Hedge funds: Still growing, not dying out
According to Eurekahedge’s June hedge fund report, as of H1 2016, hedge fund industry assets under management rose by $19.9 billion, which compares with the growth of $93.4 billion and $15.3 billion over the first and second half of 2015 respectively. The total AUM for the global hedge fund industry currently stands at $2.26 trillion and as of 1H 2016. For the sector as a whole during the first half of 2016, investor inflows of $25.1 billion offset performance driven losses of $5.2 billion.
These figures show that investors haven’t given up on the hedge fund industry just yet although Eurekahedge’s numbers do show that fund liquidations have outpaced launches for both the first and second quarter of 2016.
A total of 372 hedge funds have closed year-to-date and in Europe, closures have outpaced launches for six consecutive quarters.

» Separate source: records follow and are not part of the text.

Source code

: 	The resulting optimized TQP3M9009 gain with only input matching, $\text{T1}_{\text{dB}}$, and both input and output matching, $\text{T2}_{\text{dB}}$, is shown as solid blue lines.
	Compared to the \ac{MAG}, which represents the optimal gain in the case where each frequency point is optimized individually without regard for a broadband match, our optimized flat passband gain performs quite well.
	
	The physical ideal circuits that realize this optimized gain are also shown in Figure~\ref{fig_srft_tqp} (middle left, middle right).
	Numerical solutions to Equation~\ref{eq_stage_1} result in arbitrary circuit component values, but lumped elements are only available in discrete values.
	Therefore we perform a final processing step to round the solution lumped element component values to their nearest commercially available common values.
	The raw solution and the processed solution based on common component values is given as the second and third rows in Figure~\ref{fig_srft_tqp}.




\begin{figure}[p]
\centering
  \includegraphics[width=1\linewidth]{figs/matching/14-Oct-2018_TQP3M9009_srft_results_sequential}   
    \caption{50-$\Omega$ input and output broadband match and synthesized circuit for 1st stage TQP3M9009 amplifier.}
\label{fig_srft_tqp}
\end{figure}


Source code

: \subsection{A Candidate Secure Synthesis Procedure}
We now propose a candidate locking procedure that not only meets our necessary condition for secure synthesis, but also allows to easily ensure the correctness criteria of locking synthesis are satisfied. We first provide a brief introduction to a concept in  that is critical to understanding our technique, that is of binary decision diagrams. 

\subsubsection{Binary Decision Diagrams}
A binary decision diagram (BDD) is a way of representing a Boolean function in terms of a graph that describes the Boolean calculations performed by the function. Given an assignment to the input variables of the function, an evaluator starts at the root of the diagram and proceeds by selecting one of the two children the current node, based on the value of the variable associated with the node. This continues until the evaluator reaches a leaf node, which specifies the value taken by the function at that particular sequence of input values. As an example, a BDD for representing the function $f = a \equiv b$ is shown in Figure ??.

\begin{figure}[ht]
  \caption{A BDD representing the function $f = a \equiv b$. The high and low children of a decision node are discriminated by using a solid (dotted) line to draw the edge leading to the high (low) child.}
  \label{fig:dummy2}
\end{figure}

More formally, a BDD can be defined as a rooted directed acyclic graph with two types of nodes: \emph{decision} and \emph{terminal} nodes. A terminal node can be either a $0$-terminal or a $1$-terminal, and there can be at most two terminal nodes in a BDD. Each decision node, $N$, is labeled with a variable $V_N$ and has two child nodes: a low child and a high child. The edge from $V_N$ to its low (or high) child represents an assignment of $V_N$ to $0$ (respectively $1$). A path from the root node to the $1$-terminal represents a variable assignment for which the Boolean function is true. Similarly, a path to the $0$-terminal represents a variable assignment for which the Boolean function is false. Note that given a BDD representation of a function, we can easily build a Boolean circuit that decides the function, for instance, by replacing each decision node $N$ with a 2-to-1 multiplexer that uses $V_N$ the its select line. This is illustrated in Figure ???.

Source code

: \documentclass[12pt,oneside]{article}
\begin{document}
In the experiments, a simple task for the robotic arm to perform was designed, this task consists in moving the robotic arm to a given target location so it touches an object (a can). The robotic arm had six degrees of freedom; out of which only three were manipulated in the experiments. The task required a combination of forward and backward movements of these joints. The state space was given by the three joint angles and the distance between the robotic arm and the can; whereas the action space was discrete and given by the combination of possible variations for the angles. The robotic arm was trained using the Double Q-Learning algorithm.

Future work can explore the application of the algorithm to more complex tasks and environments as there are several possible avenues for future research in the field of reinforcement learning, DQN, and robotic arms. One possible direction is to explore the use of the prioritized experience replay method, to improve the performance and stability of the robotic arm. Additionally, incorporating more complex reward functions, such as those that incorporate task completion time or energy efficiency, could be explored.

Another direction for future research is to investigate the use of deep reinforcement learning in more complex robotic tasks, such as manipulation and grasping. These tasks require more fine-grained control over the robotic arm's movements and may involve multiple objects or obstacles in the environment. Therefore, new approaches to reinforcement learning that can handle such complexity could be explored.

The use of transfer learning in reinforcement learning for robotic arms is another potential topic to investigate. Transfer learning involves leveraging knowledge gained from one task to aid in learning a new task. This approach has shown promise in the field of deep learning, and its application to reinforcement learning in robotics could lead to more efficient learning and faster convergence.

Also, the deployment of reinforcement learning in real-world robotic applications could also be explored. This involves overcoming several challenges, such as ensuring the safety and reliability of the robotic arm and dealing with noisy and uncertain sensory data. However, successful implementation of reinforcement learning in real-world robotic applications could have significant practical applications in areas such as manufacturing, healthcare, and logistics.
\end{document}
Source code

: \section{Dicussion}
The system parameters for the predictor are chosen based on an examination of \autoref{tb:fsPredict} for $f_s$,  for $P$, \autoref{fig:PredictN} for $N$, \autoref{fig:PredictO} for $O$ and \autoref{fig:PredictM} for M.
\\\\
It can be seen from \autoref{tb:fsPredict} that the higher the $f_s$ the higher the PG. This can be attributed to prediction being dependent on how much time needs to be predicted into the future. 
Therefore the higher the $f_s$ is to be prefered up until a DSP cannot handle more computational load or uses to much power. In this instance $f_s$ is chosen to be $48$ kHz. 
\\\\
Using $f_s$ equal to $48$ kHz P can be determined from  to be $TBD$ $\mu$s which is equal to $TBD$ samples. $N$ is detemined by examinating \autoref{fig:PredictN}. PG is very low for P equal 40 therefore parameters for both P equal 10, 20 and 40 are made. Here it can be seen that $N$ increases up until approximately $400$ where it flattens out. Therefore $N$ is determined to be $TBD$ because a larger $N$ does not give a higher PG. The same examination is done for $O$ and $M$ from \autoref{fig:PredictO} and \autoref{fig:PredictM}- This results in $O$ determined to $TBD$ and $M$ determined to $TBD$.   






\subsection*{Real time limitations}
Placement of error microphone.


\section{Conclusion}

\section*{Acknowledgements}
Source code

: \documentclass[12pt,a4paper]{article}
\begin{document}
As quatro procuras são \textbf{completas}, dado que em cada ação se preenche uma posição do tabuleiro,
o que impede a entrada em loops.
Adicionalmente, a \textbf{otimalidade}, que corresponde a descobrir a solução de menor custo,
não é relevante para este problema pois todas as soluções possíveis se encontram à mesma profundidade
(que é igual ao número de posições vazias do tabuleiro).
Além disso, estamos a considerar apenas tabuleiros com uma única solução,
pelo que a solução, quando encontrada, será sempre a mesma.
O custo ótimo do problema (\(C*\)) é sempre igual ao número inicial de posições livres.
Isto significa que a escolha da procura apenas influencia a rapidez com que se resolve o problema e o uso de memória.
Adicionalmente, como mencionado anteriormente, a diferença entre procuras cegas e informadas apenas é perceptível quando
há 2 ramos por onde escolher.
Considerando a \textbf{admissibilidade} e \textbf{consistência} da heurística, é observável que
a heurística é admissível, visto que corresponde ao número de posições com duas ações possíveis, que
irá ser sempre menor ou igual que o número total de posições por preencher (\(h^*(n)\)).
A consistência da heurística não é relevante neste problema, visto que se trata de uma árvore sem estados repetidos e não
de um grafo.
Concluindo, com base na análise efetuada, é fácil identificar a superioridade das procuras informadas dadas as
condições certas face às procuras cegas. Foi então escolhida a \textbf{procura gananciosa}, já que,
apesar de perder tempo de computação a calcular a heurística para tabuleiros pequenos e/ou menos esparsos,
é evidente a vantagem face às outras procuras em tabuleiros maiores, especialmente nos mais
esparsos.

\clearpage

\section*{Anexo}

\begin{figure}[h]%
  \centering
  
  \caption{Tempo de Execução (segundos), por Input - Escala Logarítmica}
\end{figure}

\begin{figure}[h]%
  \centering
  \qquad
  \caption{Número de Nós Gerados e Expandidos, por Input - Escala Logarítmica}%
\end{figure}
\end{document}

A total of 484 hedge funds have liquidated since 2015 and investors have redeemed for $4.4 billion from the European hedge fund industry over the past two months.
As Bloomberg reports, European hedge funds have struggled this year thanks to wide stock swings, a commodity sell-off, and divergent monetary policies. The Eurekahedge European Hedge Fund Index lost almost 3% this year through June, its worst first half on record (the index was first compiled in 1999).
Meanwhile, North American hedge fund managers were the best performers of the first half, up 2.8% for the six months to June. North American hedge fund managers saw the highest invest allocations of $12.2 billion across regional mandates.
Long/short equity hedge funds lost 0.96% during the first quarter with sub-group index the Eurekahedge Equity Long Bias Hedge Fund Index down 2.86%. Unfortunately, long/short equity hedge fund managers have posted performance-based losses of $7.8 billion in the first half of 2016, compared to gains of $17.3 billion 2015 as a whole.
CTA/managed futures funds appear to be the most popular hedge funds according to Eurekahedge, topping the tables across strategic mandates for June and 1H 2016, up 3.3% and 4.3% respectively. Net inflows into the strategy have come in at $7.2 billion the first half of 2016, down from $24.2 billion for the same period in 2015. The Eurekahedge Trend Following Index, a sub-group of the broad CTA/managed futures index was up 5.96% during the month.